## DATA FOR ANALYSIS
· · · · ·
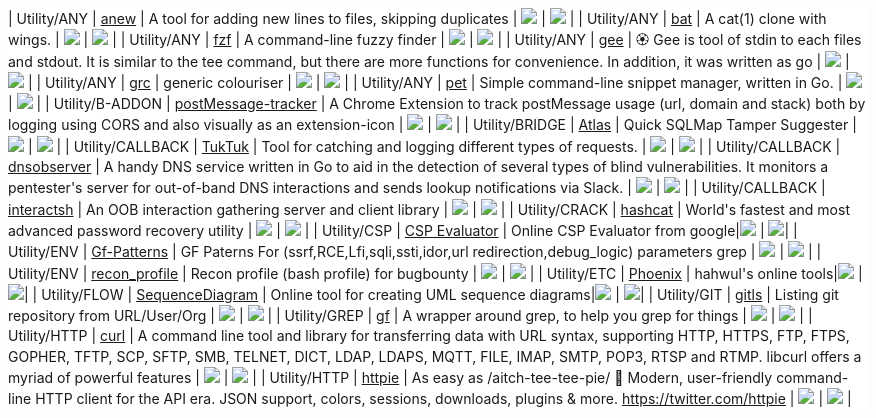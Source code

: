 | Utility/ANY | [anew](https://github.com/tomnomnom/anew) | A tool for adding new lines to files, skipping duplicates | ![](https://img.shields.io/github/stars/tomnomnom/anew) | ![](https://img.shields.io/github/languages/top/tomnomnom/anew) |
| Utility/ANY | [bat](https://github.com/sharkdp/bat) | A cat(1) clone with wings. | ![](https://img.shields.io/github/stars/sharkdp/bat) | ![](https://img.shields.io/github/languages/top/sharkdp/bat) |
| Utility/ANY | [fzf](https://github.com/junegunn/fzf) | A command-line fuzzy finder | ![](https://img.shields.io/github/stars/junegunn/fzf) | ![](https://img.shields.io/github/languages/top/junegunn/fzf) |
| Utility/ANY | [gee](https://github.com/hahwul/gee) | 🏵 Gee is tool of stdin to each files and stdout. It is similar to the tee command, but there are more functions for convenience. In addition, it was written as go | ![](https://img.shields.io/github/stars/hahwul/gee) | ![](https://img.shields.io/github/languages/top/hahwul/gee) |
| Utility/ANY | [grc](https://github.com/garabik/grc) | generic colouriser | ![](https://img.shields.io/github/stars/garabik/grc) | ![](https://img.shields.io/github/languages/top/garabik/grc) |
| Utility/ANY | [pet](https://github.com/knqyf263/pet) | Simple command-line snippet manager, written in Go. | ![](https://img.shields.io/github/stars/knqyf263/pet) | ![](https://img.shields.io/github/languages/top/knqyf263/pet) |
| Utility/B-ADDON | [postMessage-tracker](https://github.com/fransr/postMessage-tracker) | A Chrome Extension to track postMessage usage (url, domain and stack) both by logging using CORS and also visually as an extension-icon | ![](https://img.shields.io/github/stars/fransr/postMessage-tracker) | ![](https://img.shields.io/github/languages/top/fransr/postMessage-tracker) |
| Utility/BRIDGE | [Atlas](https://github.com/m4ll0k/Atlas) | Quick SQLMap Tamper Suggester | ![](https://img.shields.io/github/stars/m4ll0k/Atlas) | ![](https://img.shields.io/github/languages/top/m4ll0k/Atlas) |
| Utility/CALLBACK | [TukTuk](https://github.com/ArturSS7/TukTuk) | Tool for catching and logging different types of requests. | ![](https://img.shields.io/github/stars/ArturSS7/TukTuk) | ![](https://img.shields.io/github/languages/top/ArturSS7/TukTuk) |
| Utility/CALLBACK | [dnsobserver](https://github.com/allyomalley/dnsobserver) | A handy DNS service written in Go to aid in the detection of several types of blind vulnerabilities. It monitors a pentester's server for out-of-band DNS interactions and sends lookup notifications via Slack. | ![](https://img.shields.io/github/stars/allyomalley/dnsobserver) | ![](https://img.shields.io/github/languages/top/allyomalley/dnsobserver) |
| Utility/CALLBACK | [interactsh](https://github.com/projectdiscovery/interactsh) | An OOB interaction gathering server and client library | ![](https://img.shields.io/github/stars/projectdiscovery/interactsh) | ![](https://img.shields.io/github/languages/top/projectdiscovery/interactsh) |
| Utility/CRACK | [hashcat](https://github.com/hashcat/hashcat/) | World's fastest and most advanced password recovery utility | ![](https://img.shields.io/github/stars/hashcat/hashcat/) | ![](https://img.shields.io/github/languages/top/hashcat/hashcat/) |
| Utility/CSP  | [CSP Evaluator](https://csp-evaluator.withgoogle.com) |  Online CSP Evaluator from google|![](https://img.shields.io/static/v1?label=&message=it%27s%20not%20github&color=gray) | ![](https://img.shields.io/static/v1?label=&message=it%27s%20not%20github&color=gray)|
| Utility/ENV | [Gf-Patterns](https://github.com/1ndianl33t/Gf-Patterns) | GF Paterns For (ssrf,RCE,Lfi,sqli,ssti,idor,url redirection,debug_logic) parameters grep | ![](https://img.shields.io/github/stars/1ndianl33t/Gf-Patterns) | ![](https://img.shields.io/github/languages/top/1ndianl33t/Gf-Patterns) |
| Utility/ENV | [recon_profile](https://github.com/nahamsec/recon_profile) | Recon profile (bash profile) for bugbounty | ![](https://img.shields.io/github/stars/nahamsec/recon_profile) | ![](https://img.shields.io/github/languages/top/nahamsec/recon_profile) |
| Utility/ETC  | [Phoenix](https://www.hahwul.com/p/phoenix.html) |  hahwul's online tools|![](https://img.shields.io/static/v1?label=&message=it%27s%20not%20github&color=gray) | ![](https://img.shields.io/static/v1?label=&message=it%27s%20not%20github&color=gray)|
| Utility/FLOW  | [SequenceDiagram](https://sequencediagram.org) |  Online tool for creating UML sequence diagrams|![](https://img.shields.io/static/v1?label=&message=it%27s%20not%20github&color=gray) | ![](https://img.shields.io/static/v1?label=&message=it%27s%20not%20github&color=gray)|
| Utility/GIT | [gitls](https://github.com/hahwul/gitls) | Listing git repository from URL/User/Org | ![](https://img.shields.io/github/stars/hahwul/gitls) | ![](https://img.shields.io/github/languages/top/hahwul/gitls) |
| Utility/GREP | [gf](https://github.com/tomnomnom/gf) | A wrapper around grep, to help you grep for things | ![](https://img.shields.io/github/stars/tomnomnom/gf) | ![](https://img.shields.io/github/languages/top/tomnomnom/gf) |
| Utility/HTTP | [curl](https://github.com/curl/curl) | A command line tool and library for transferring data with URL syntax, supporting HTTP, HTTPS, FTP, FTPS, GOPHER, TFTP, SCP, SFTP, SMB, TELNET, DICT, LDAP, LDAPS, MQTT, FILE, IMAP, SMTP, POP3, RTSP and RTMP. libcurl offers a myriad of powerful features | ![](https://img.shields.io/github/stars/curl/curl) | ![](https://img.shields.io/github/languages/top/curl/curl) |
| Utility/HTTP | [httpie](https://github.com/httpie/httpie) | As easy as /aitch-tee-tee-pie/ 🥧 Modern, user-friendly command-line HTTP client for the API era. JSON support, colors, sessions, downloads, plugins & more. https://twitter.com/httpie | ![](https://img.shields.io/github/stars/httpie/httpie) | ![](https://img.shields.io/github/languages/top/httpie/httpie) |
· · · · ·
Your answer must be the entries written out word for word, without their pictures.

## WRITTEN SOLUTION
Source code

: | Utility/ANY | [anew](https://github.com/tomnomnom/anew) | A tool for adding new lines to files, skipping duplicates | ![](https://img.shields.io/github/stars/tomnomnom/anew) | ![](https://img.shields.io/github/languages/top/tomnomnom/anew) |
| Utility/ANY | [bat](https://github.com/sharkdp/bat) | A cat(1) clone with wings. | ![](https://img.shields.io/github/stars/sharkdp/bat) | ![](https://img.shields.io/github/languages/top/sharkdp/bat) |
| Utility/ANY | [fzf](https://github.com/junegunn/fzf) | A command-line fuzzy finder | ![](https://img.shields.io/github/stars/junegunn/fzf) | ![](https://img.shields.io/github/languages/top/junegunn/fzf) |
| Utility/ANY | [gee](https://github.com/hahwul/gee) | 🏵 Gee is tool of stdin to each files and stdout. It is similar to the tee command, but there are more functions for convenience. In addition, it was written as go | ![](https://img.shields.io/github/stars/hahwul/gee) | ![](https://img.shields.io/github/languages/top/hahwul/gee) |
| Utility/ANY | [grc](https://github.com/garabik/grc) | generic colouriser | ![](https://img.shields.io/github/stars/garabik/grc) | ![](https://img.shields.io/github/languages/top/garabik/grc) |
| Utility/ANY | [pet](https://github.com/knqyf263/pet) | Simple command-line snippet manager, written in Go. | ![](https://img.shields.io/github/stars/knqyf263/pet) | ![](https://img.shields.io/github/languages/top/knqyf263/pet) |
| Utility/B-ADDON | [postMessage-tracker](https://github.com/fransr/postMessage-tracker) | A Chrome Extension to track postMessage usage (url, domain and stack) both by logging using CORS and also visually as an extension-icon | ![](https://img.shields.io/github/stars/fransr/postMessage-tracker) | ![](https://img.shields.io/github/languages/top/fransr/postMessage-tracker) |
| Utility/BRIDGE | [Atlas](https://github.com/m4ll0k/Atlas) | Quick SQLMap Tamper Suggester | ![](https://img.shields.io/github/stars/m4ll0k/Atlas) | ![](https://img.shields.io/github/languages/top/m4ll0k/Atlas) |
| Utility/CALLBACK | [TukTuk](https://github.com/ArturSS7/TukTuk) | Tool for catching and logging different types of requests. | ![](https://img.shields.io/github/stars/ArturSS7/TukTuk) | ![](https://img.shields.io/github/languages/top/ArturSS7/TukTuk) |
| Utility/CALLBACK | [dnsobserver](https://github.com/allyomalley/dnsobserver) | A handy DNS service written in Go to aid in the detection of several types of blind vulnerabilities. It monitors a pentester's server for out-of-band DNS interactions and sends lookup notifications via Slack. | ![](https://img.shields.io/github/stars/allyomalley/dnsobserver) | ![](https://img.shields.io/github/languages/top/allyomalley/dnsobserver) |
| Utility/CALLBACK | [interactsh](https://github.com/projectdiscovery/interactsh) | An OOB interaction gathering server and client library | ![](https://img.shields.io/github/stars/projectdiscovery/interactsh) | ![](https://img.shields.io/github/languages/top/projectdiscovery/interactsh) |
| Utility/CRACK | [hashcat](https://github.com/hashcat/hashcat/) | World's fastest and most advanced password recovery utility | ![](https://img.shields.io/github/stars/hashcat/hashcat/) | ![](https://img.shields.io/github/languages/top/hashcat/hashcat/) |
| Utility/CSP  | [CSP Evaluator](https://csp-evaluator.withgoogle.com) |  Online CSP Evaluator from google|![](https://img.shields.io/static/v1?label=&message=it%27s%20not%20github&color=gray) | ![](https://img.shields.io/static/v1?label=&message=it%27s%20not%20github&color=gray)|
| Utility/ENV | [Gf-Patterns](https://github.com/1ndianl33t/Gf-Patterns) | GF Paterns For (ssrf,RCE,Lfi,sqli,ssti,idor,url redirection,debug_logic) parameters grep | ![](https://img.shields.io/github/stars/1ndianl33t/Gf-Patterns) | ![](https://img.shields.io/github/languages/top/1ndianl33t/Gf-Patterns) |
| Utility/ENV | [recon_profile](https://github.com/nahamsec/recon_profile) | Recon profile (bash profile) for bugbounty | ![](https://img.shields.io/github/stars/nahamsec/recon_profile) | ![](https://img.shields.io/github/languages/top/nahamsec/recon_profile) |
| Utility/ETC  | [Phoenix](https://www.hahwul.com/p/phoenix.html) |  hahwul's online tools|![](https://img.shields.io/static/v1?label=&message=it%27s%20not%20github&color=gray) | ![](https://img.shields.io/static/v1?label=&message=it%27s%20not%20github&color=gray)|
| Utility/FLOW  | [SequenceDiagram](https://sequencediagram.org) |  Online tool for creating UML sequence diagrams|![](https://img.shields.io/static/v1?label=&message=it%27s%20not%20github&color=gray) | ![](https://img.shields.io/static/v1?label=&message=it%27s%20not%20github&color=gray)|
| Utility/GIT | [gitls](https://github.com/hahwul/gitls) | Listing git repository from URL/User/Org | ![](https://img.shields.io/github/stars/hahwul/gitls) | ![](https://img.shields.io/github/languages/top/hahwul/gitls) |
| Utility/GREP | [gf](https://github.com/tomnomnom/gf) | A wrapper around grep, to help you grep for things | ![](https://img.shields.io/github/stars/tomnomnom/gf) | ![](https://img.shields.io/github/languages/top/tomnomnom/gf) |
| Utility/HTTP | [curl](https://github.com/curl/curl) | A command line tool and library for transferring data with URL syntax, supporting HTTP, HTTPS, FTP, FTPS, GOPHER, TFTP, SCP, SFTP, SMB, TELNET, DICT, LDAP, LDAPS, MQTT, FILE, IMAP, SMTP, POP3, RTSP and RTMP. libcurl offers a myriad of powerful features | ![](https://img.shields.io/github/stars/curl/curl) | ![](https://img.shields.io/github/languages/top/curl/curl) |
| Utility/HTTP | [httpie](https://github.com/httpie/httpie) | As easy as /aitch-tee-tee-pie/ 🥧 Modern, user-friendly command-line HTTP client for the API era. JSON support, colors, sessions, downloads, plugins & more. https://twitter.com/httpie | ![](https://img.shields.io/github/stars/httpie/httpie) | ![](https://img.shields.io/github/languages/top/httpie/httpie) |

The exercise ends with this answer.